Chesney’s Lawfare colleague John Bellinger saw that as a good opportunity to remind people of what President Obama did with regard to detention policy in Afghanistan. What he did was create “his own Guantanamo in Afghanistan that was more than ten times the size of the Guantanamo he inherited…”

When the Administration came into office, there were roughly 600 detainees at Bagram (and roughly 240 at Guantanamo). By the fall of 2012, when the initial agreement to transfer control of Bagram to the Afghan Government was reached, the number of detainees had quintupled, to more than 3000, including approximately 50 non-Afghan detainees. The Administration has held all of these detainees under the laws of war, but not as POWs under the Third Geneva Convention or Protected Persons under the Fourth Convention; the Administration instead has called them ”unprivileged enemy belligerents” (to be distinguished from the Bush Administration’s much maligned label of “unlawful enemy combatants”).   Moreover, unlike the detainees at Guantanamo, none of the detainees at Bagram have enjoyed the right of habeas corpus to challenge their detention in US courts. Despite the opprobrium they heaped on the Bush Administration, European governments and the press have been strangely silent about the Bagram detention facility; Human Rights First did release a report in 2011 entitled “Detained and Denied in Afghanistan,” but it received little attention.

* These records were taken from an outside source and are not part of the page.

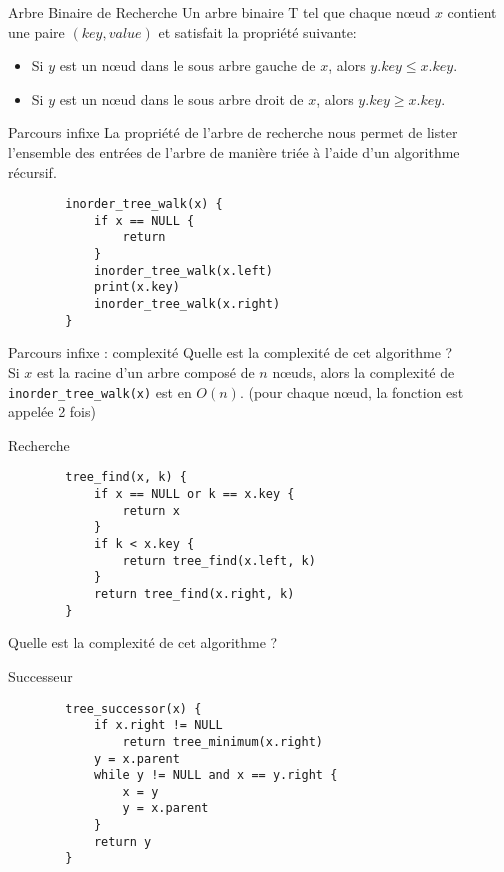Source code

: \documentclass{beamer}
\begin{document}
\begin{frame}[t]{Arbre Binaire de Recherche}
Un arbre binaire T tel que chaque nœud $x$ contient une paire $(key, value)$ et satisfait la
propriété suivante:
\begin{itemize}
    \item Si $y$ est un nœud dans le sous arbre gauche de $x$, alors $y.key \leqslant x.key$.
    \item Si $y$ est un nœud dans le sous arbre droit de $x$, alors $y.key \geqslant x.key$.
\end{itemize}
\end{frame}

\begin{frame}[fragile]{Parcours infixe}
La propriété de l'arbre de recherche nous permet de lister l'ensemble des entrées de l'arbre de
manière triée à l'aide d'un algorithme récursif.
\pause
\begin{lstlisting}
        inorder_tree_walk(x) {
            if x == NULL {
                return
            }
            inorder_tree_walk(x.left)
            print(x.key)
            inorder_tree_walk(x.right)
        }
\end{lstlisting}
\end{frame}

\begin{frame}[fragile]{Parcours infixe : complexité}
    Quelle est la complexité de cet algorithme ?\\
    \pause
    \vfill
    Si $x$ est la racine d'un arbre composé de $n$ nœuds, alors la complexité de
    \texttt{inorder\_tree\_walk(x)} est en $O(n)$. (pour chaque nœud, la fonction est appelée 2 fois)
\end{frame}


\begin{frame}[fragile]{Recherche}
    \pause
    \begin{lstlisting}
        tree_find(x, k) {
            if x == NULL or k == x.key {
                return x
            }
            if k < x.key {
                return tree_find(x.left, k)
            }
            return tree_find(x.right, k)
        }
    \end{lstlisting}

    Quelle est la complexité de cet algorithme ?
\end{frame}

\begin{frame}[fragile]{Successeur}
    \pause
    \begin{lstlisting}
        tree_successor(x) {
            if x.right != NULL
                return tree_minimum(x.right)
            y = x.parent
            while y != NULL and x == y.right {
                x = y
                y = x.parent
            }
            return y
        }
    \end{lstlisting}
\end{frame}
\end{document}
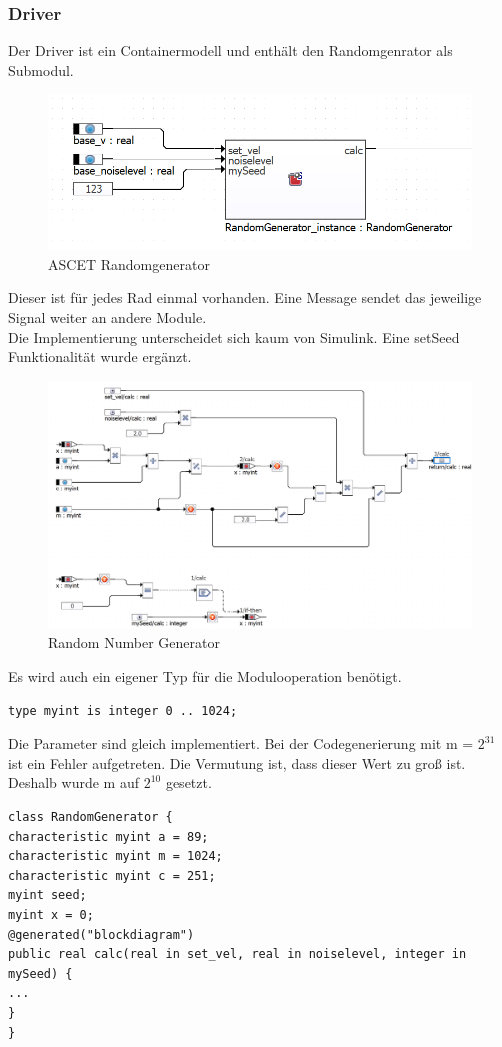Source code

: \subsubsection{Driver}
Der Driver ist ein Containermodell und enthält den Randomgenrator als Submodul.
\begin{figure}[H]
	\centering
	\includegraphics[width=0.7\linewidth]{../Graphiken/ASCETRandomgen.png}
	\caption{ASCET Randomgenerator}
	\label{fig:ASCETRandom}
\end{figure}
Dieser ist für jedes Rad einmal vorhanden. Eine Message sendet das jeweilige Signal weiter an andere Module.\\
Die Implementierung unterscheidet sich kaum von Simulink. Eine setSeed Funktionalität wurde ergänzt.
\begin{figure}[H]
	\centering
	\includegraphics[width=1\linewidth]{../Graphiken/RandomGenerator.png}
	\caption{Random Number Generator}
	\label{fig:RandomGenerator}
\end{figure}
Es wird auch ein eigener Typ für die Modulooperation benötigt.
\begin{lstlisting}
type myint is integer 0 .. 1024;
\end{lstlisting}
Die Parameter sind gleich implementiert. Bei der Codegenerierung mit m = $2^{31}$ ist ein Fehler aufgetreten. Die Vermutung ist, dass dieser Wert zu groß ist. Deshalb wurde m auf $2^{10}$ gesetzt.
\begin{lstlisting}
class RandomGenerator {
characteristic myint a = 89;
characteristic myint m = 1024;
characteristic myint c = 251;
myint seed;
myint x = 0;
@generated("blockdiagram")
public real calc(real in set_vel, real in noiselevel, integer in mySeed) {
...
}
}
\end{lstlisting}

In his NDU speech earlier this year, President Obama asserted that Guantanamo is a “facility that should never have been opened.” When his speechwriters wrote these lines, however, they may not have realized that President Obama has presided over the creation of his own Guantanamo in Afghanistan that was more than ten times the size of the Guantanamo he inherited and where detainees have had substantially fewer legal rights to challenge their detention.

It’s old news that Obama didn’t close Gitmo, and old news that the Bush administration’s concept of indefinite detention was therefore embraced. That Obama expanded Bagram to 3,000 detainees and held them under the same logic as Bush did Gitmo detainees is also  old news, except that it’s old news that almost nobody knows (I’ve been writing about it since Obama began his surge).

It’s worth thinking about how the Bagram population grew so large and the likelihood that thousands of them are guilty of nothing that would stand up in court (if court were a privilege they were afforded). At  the height of Obama’s surge in Afghanistan, according to a 2011 report by the Open Society Institute, “An estimated 12 to 20 night raids [occurred] per night, resulting in thousands of detentions per year, many of whom are non-combatants.” This at a time when senior commanders in the Joint Special Operations Command were telling the Washington Post that night raids get the wrong guy about 50 percent of the time.

Even with his “unprivileged enemy belligerents” doctrine, Obama has managed to wiggle out of the public backlash Bush received for his “unlawful enemy combatants” doctrine. Somehow.